Response 2: We agree that this would be useful. However, NMR cannot be used for our system due to the following: Hydrogen of substituted benzene rings of polymeric support will give a lot of signals in the range of 6.8-8 m.d. that will make impossible to identify the signal of hydrogen of benzene rings of the product (MBP).
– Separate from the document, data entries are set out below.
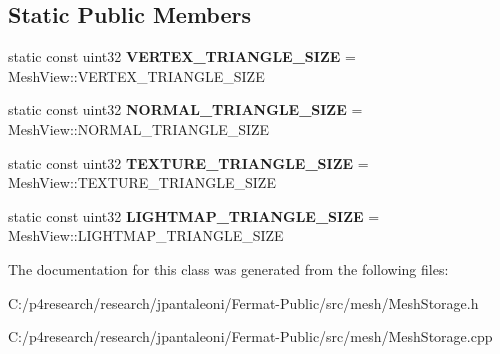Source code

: \subsection*{Static Public Members}
\begin{DoxyCompactItemize}
\item 
\mbox{\label{class_mesh_storage_a2c7de566b76991ab1c2a164c8aeeef35}} 
static const uint32 {\bfseries V\+E\+R\+T\+E\+X\+\_\+\+T\+R\+I\+A\+N\+G\+L\+E\+\_\+\+S\+I\+ZE} = Mesh\+View\+::\+V\+E\+R\+T\+E\+X\+\_\+\+T\+R\+I\+A\+N\+G\+L\+E\+\_\+\+S\+I\+ZE
\item 
\mbox{\label{class_mesh_storage_a5386a8b4ef710ee288eae8d36f0c00c9}} 
static const uint32 {\bfseries N\+O\+R\+M\+A\+L\+\_\+\+T\+R\+I\+A\+N\+G\+L\+E\+\_\+\+S\+I\+ZE} = Mesh\+View\+::\+N\+O\+R\+M\+A\+L\+\_\+\+T\+R\+I\+A\+N\+G\+L\+E\+\_\+\+S\+I\+ZE
\item 
\mbox{\label{class_mesh_storage_a0f0e6fea91d1974881285f39d34988ab}} 
static const uint32 {\bfseries T\+E\+X\+T\+U\+R\+E\+\_\+\+T\+R\+I\+A\+N\+G\+L\+E\+\_\+\+S\+I\+ZE} = Mesh\+View\+::\+T\+E\+X\+T\+U\+R\+E\+\_\+\+T\+R\+I\+A\+N\+G\+L\+E\+\_\+\+S\+I\+ZE
\item 
\mbox{\label{class_mesh_storage_a791c914f7f07963836914dcc87c14a98}} 
static const uint32 {\bfseries L\+I\+G\+H\+T\+M\+A\+P\+\_\+\+T\+R\+I\+A\+N\+G\+L\+E\+\_\+\+S\+I\+ZE} = Mesh\+View\+::\+L\+I\+G\+H\+T\+M\+A\+P\+\_\+\+T\+R\+I\+A\+N\+G\+L\+E\+\_\+\+S\+I\+ZE
\end{DoxyCompactItemize}


The documentation for this class was generated from the following files\+:\begin{DoxyCompactItemize}
\item 
C\+:/p4research/research/jpantaleoni/\+Fermat-\/\+Public/src/mesh/Mesh\+Storage.\+h\item 
C\+:/p4research/research/jpantaleoni/\+Fermat-\/\+Public/src/mesh/Mesh\+Storage.\+cpp\end{DoxyCompactItemize}
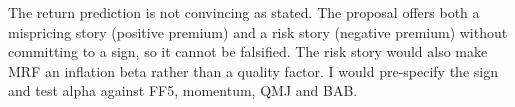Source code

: The return prediction is not convincing as stated. The proposal offers both a mispricing story (positive premium) and a risk story (negative premium) without committing to a sign, so it cannot be falsified. The risk story would also make MRF an inflation beta rather than a quality factor. I would pre-specify the sign and test alpha against FF5, momentum, QMJ and BAB.

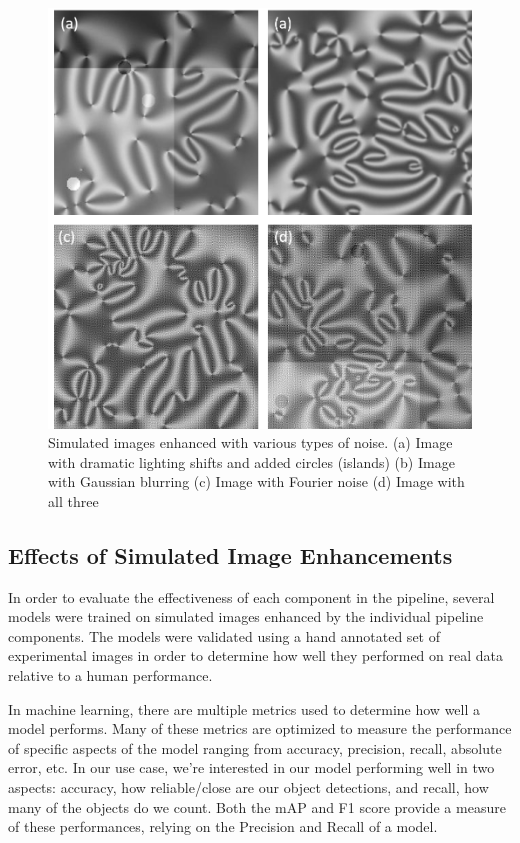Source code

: \documentclass[prl,reprint,showpacs,floatfix,nofootinbib]{revtex4-1}
\begin{document}
\begin{figure}
  \includegraphics[width=\linewidth]{imageEnhance.png}
  \caption{Simulated images enhanced with various types of noise. (a) Image with dramatic lighting shifts and added circles (islands) (b) Image with Gaussian blurring (c) Image with Fourier noise (d) Image with all three}
  \label{fig:Standardization and Noise}
\end{figure}

\subsection{Effects of Simulated Image Enhancements}

In order to evaluate the effectiveness of each component in the pipeline, several models were trained on simulated images enhanced by the individual pipeline components. The models were validated using a hand annotated set of experimental images in order to determine how well they performed on real data relative to a human performance.

In machine learning, there are multiple metrics used to determine how well a model performs. Many of these metrics are optimized to measure the performance of specific aspects of the model ranging from accuracy, precision, recall, absolute error, etc. In our use case, we're interested in our model performing well in two aspects: accuracy, how reliable/close are our object detections, and recall, how many of the objects do we count. Both the mAP and F1 score provide a measure of these performances, relying on the Precision and Recall of a model.
\end{document}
The signal of the hydrogen of OCH3 group will be lost among the signals of oxygen-substituted alkane chains of the polymer (HPS contains about 5% of oxygen remaining after the polymer synthesis). 13C-NMR will face the same problem.

 

Point 3: Why only cross coupling product alone does occupies matrix, why not other side product (due to homo-coupling) and reactants?

 

Response 3: We agree that different reactants canpotentially adsorb on the polymeric matrix (among them are 4-bromoanisole, phenylboronic acid, sodium hydroxide, side-products of the reaction (including biphenyl)).Although different reactants couldadsorb on the catalyst surface during the S-M reaction, we supposed that MBP is responsible for the observed deactivation due to the following reasons:

- bromine and boron were not detected on the surface of Pd/MN270 neither after the first run nor after the second run, which exclude strong adsorption of BrAn and PBA;

- sodium was found on the Pd/MN270 surface in trace amounts (less than 0.2 at.%), so, sodium-containing compounds can not be considered as the main adsorbed species;

- high selectivity of the catalyst with respect to MBP (share of MBP among the reaction products is higher than 96%) excludes the strong influence of BP;

- sharp increase of oxygen content was found after the repeated reaction runs, and this oxygen does not belong to the oxygen of polymeric matrix itself

Action taken: We added this argumentation in the manuscript text to make more clear the decision making process.

 

Point 4: What author meant by cocktail type catalyst?

 

Response 4: The term “cocktail” catalyst was proposed by Ananikov and co-workers for cross-coupling processes and describes catalytic systems containing more than one form of palladium including Pd(0) NPs, where the latter serve as pre-catalysts generating active species during the reaction. For such catalysts it was established that virtually any form of Pd (small clusters, NPs, inorganic salts, complexes containing palladium ions or atoms) might start catalytic cycle.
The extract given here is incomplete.